Collected data:
####

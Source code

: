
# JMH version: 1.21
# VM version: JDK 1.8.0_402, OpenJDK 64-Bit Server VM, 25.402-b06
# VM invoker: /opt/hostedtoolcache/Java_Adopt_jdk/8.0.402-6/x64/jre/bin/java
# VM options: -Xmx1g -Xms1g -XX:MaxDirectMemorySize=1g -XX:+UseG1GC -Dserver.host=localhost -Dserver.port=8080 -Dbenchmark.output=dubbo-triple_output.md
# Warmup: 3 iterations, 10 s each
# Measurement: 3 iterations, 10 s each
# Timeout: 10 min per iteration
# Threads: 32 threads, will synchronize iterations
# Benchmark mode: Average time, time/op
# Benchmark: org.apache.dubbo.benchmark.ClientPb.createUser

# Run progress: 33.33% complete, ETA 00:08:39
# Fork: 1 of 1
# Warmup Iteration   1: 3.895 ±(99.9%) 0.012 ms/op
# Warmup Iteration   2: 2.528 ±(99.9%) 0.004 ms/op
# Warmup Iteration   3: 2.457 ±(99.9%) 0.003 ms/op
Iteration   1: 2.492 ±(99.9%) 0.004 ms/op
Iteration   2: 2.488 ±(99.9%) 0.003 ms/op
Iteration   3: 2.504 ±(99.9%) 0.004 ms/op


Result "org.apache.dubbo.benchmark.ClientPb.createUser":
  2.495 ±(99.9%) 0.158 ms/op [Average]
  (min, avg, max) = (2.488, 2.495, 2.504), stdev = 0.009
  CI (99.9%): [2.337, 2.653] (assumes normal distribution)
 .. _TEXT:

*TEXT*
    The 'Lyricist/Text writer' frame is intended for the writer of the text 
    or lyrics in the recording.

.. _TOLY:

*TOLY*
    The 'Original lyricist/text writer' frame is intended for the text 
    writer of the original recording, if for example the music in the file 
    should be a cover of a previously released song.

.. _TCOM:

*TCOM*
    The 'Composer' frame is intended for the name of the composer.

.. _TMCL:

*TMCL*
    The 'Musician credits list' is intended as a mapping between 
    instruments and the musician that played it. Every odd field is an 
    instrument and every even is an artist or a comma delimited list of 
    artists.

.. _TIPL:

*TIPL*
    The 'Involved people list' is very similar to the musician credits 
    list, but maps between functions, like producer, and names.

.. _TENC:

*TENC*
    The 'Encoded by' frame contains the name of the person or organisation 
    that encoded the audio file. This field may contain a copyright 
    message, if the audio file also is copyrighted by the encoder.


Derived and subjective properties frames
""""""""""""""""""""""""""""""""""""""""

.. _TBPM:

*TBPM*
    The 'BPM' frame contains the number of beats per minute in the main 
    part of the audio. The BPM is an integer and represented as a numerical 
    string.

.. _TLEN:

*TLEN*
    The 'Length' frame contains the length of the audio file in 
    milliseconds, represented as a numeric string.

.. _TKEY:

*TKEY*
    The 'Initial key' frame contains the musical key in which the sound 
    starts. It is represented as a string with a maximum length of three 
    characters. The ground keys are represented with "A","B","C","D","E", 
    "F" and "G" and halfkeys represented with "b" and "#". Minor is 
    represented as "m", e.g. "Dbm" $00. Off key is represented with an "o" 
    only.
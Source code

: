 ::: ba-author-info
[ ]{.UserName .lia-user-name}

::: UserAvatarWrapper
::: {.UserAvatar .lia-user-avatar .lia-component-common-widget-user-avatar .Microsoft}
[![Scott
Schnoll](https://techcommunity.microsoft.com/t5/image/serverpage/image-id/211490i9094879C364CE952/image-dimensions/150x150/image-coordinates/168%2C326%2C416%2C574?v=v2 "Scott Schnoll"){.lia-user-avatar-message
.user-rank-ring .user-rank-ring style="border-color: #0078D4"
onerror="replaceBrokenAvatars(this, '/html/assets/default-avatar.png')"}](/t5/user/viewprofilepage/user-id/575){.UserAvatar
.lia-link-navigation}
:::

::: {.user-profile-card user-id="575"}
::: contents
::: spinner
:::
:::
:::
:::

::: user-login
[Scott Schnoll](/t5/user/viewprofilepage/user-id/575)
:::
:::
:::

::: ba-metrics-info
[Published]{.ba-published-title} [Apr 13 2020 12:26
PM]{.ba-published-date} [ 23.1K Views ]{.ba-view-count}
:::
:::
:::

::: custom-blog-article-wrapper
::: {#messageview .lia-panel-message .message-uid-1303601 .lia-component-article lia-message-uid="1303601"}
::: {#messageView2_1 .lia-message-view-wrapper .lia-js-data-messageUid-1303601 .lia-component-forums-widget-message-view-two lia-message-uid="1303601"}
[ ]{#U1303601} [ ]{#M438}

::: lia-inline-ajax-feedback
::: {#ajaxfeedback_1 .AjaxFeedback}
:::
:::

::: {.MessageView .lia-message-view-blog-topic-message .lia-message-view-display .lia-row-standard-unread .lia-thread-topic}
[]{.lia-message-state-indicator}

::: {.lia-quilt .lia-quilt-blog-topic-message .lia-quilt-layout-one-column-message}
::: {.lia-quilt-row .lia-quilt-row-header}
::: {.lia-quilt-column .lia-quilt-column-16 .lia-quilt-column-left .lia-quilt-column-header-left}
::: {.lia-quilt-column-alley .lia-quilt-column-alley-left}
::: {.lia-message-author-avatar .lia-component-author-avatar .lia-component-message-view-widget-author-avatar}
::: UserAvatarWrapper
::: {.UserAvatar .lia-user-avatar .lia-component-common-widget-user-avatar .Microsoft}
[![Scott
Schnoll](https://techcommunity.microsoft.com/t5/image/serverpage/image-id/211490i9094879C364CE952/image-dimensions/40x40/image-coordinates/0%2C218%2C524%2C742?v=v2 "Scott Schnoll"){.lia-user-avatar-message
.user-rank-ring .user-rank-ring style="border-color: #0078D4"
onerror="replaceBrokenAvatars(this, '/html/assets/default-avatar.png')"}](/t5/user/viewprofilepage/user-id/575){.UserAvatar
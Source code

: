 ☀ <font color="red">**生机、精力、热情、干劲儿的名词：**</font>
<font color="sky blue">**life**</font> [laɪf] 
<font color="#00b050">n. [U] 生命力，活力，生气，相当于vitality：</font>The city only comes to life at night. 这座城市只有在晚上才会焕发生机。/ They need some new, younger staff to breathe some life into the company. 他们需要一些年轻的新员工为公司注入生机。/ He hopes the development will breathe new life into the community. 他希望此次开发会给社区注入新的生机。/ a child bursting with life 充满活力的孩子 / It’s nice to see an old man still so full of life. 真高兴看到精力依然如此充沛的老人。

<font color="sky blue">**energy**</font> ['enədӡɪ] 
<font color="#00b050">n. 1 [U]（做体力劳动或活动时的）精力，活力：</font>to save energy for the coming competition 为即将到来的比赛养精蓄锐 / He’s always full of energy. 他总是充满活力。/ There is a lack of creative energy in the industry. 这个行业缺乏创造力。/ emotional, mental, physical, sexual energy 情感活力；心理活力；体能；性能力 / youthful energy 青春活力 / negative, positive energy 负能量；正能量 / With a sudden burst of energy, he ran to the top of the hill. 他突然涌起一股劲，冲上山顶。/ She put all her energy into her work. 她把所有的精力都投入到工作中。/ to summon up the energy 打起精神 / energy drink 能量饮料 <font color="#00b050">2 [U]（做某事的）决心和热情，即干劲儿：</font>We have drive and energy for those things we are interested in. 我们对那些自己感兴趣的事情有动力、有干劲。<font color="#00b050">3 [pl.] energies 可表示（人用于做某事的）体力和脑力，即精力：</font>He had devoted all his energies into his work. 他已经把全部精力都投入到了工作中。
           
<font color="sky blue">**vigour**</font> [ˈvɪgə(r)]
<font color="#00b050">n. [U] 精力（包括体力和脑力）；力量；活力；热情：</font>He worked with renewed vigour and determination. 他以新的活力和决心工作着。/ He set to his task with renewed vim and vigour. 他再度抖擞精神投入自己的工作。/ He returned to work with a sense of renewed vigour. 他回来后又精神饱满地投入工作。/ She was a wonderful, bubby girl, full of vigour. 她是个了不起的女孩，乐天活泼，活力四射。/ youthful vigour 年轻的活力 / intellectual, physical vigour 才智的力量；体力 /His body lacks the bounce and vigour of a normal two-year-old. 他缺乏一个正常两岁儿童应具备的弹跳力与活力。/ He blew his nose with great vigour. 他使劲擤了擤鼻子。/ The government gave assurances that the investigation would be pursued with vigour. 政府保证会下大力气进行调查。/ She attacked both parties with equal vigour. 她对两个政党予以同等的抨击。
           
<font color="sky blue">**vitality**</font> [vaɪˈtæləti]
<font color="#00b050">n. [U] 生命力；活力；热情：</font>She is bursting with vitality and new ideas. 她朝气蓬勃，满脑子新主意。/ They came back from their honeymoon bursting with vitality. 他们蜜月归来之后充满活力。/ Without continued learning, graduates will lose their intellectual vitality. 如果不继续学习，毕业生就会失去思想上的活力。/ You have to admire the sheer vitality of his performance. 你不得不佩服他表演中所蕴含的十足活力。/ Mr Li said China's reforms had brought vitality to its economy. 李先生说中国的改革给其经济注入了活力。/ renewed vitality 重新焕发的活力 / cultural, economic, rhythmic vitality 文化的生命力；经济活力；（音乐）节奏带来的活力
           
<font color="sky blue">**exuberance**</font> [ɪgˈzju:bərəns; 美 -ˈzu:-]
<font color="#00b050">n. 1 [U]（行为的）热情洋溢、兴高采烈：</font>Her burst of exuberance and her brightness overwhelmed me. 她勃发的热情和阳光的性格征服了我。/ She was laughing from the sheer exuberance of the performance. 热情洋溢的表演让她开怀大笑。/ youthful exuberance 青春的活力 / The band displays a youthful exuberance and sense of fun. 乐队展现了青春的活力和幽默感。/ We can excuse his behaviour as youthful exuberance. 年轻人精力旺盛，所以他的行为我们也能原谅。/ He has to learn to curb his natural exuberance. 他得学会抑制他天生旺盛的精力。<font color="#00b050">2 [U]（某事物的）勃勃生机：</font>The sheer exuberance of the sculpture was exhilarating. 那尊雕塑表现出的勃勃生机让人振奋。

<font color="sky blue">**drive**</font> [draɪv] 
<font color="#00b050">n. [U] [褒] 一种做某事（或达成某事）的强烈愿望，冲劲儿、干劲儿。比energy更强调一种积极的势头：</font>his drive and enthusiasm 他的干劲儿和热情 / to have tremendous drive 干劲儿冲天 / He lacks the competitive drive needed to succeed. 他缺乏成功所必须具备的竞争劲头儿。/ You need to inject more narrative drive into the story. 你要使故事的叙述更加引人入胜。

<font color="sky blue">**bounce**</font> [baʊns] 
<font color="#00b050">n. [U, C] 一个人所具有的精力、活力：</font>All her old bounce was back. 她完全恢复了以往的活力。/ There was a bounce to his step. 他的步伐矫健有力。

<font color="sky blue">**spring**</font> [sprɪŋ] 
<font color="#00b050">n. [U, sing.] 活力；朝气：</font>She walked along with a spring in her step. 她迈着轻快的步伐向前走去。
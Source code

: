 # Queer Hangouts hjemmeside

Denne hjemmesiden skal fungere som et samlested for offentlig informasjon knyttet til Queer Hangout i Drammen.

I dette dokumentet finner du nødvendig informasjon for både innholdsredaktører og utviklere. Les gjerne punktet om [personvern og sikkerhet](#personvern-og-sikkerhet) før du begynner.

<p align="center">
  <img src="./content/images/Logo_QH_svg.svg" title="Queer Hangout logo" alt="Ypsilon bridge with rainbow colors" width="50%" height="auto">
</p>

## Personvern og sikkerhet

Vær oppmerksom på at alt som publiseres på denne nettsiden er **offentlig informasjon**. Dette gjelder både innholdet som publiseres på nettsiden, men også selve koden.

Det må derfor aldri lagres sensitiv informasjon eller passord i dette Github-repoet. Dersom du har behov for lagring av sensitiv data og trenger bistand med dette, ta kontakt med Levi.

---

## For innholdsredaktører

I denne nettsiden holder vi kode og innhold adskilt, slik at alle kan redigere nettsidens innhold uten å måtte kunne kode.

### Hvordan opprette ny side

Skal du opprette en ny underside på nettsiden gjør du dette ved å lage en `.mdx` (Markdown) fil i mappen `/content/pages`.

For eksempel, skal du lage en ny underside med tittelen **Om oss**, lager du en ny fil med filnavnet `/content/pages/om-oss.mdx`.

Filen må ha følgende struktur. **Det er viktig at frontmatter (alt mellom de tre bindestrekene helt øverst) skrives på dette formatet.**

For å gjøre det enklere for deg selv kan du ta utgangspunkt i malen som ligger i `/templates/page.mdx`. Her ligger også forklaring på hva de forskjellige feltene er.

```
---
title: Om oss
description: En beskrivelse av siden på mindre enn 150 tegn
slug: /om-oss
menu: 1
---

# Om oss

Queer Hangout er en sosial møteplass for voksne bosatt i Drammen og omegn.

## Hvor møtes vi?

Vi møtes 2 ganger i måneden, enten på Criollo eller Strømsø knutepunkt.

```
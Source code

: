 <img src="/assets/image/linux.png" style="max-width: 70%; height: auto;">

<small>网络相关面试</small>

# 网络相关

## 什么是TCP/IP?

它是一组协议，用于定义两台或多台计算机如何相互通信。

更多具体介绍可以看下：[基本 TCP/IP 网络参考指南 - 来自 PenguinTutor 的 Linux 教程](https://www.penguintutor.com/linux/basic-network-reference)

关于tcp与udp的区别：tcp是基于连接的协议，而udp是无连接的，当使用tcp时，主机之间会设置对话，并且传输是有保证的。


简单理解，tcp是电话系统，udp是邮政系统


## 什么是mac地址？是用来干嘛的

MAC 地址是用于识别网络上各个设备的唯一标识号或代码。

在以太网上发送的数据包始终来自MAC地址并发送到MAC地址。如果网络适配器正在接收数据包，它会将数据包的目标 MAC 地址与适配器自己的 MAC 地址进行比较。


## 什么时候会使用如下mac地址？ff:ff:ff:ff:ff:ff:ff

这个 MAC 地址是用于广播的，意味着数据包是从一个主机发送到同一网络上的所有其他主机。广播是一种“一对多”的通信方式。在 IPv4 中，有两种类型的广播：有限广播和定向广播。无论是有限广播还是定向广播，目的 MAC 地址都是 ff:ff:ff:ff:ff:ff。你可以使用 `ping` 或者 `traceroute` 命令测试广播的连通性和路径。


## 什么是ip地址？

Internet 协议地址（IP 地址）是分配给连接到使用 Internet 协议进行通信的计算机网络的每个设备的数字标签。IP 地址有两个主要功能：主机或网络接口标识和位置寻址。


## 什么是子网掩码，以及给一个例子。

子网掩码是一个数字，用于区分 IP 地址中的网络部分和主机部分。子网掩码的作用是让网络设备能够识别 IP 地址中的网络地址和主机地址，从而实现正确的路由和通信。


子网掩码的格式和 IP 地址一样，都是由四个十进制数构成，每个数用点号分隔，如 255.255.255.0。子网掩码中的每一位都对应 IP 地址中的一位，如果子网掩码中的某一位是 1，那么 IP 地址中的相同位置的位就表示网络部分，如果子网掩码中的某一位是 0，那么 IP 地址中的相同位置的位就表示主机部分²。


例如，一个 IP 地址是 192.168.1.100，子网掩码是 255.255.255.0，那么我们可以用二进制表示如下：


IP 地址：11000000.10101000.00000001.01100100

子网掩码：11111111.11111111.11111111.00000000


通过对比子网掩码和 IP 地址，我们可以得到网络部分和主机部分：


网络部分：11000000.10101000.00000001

####

### Prompt
Each line with the word "column" in the records above belongs in the result; copy all of them.

### Exercise output
::: {.lia-quilt .lia-quilt-blog-topic-message .lia-quilt-layout-one-column-message}
::: {.lia-quilt-column .lia-quilt-column-16 .lia-quilt-column-left .lia-quilt-column-header-left}
::: {.lia-quilt-column-alley .lia-quilt-column-alley-left}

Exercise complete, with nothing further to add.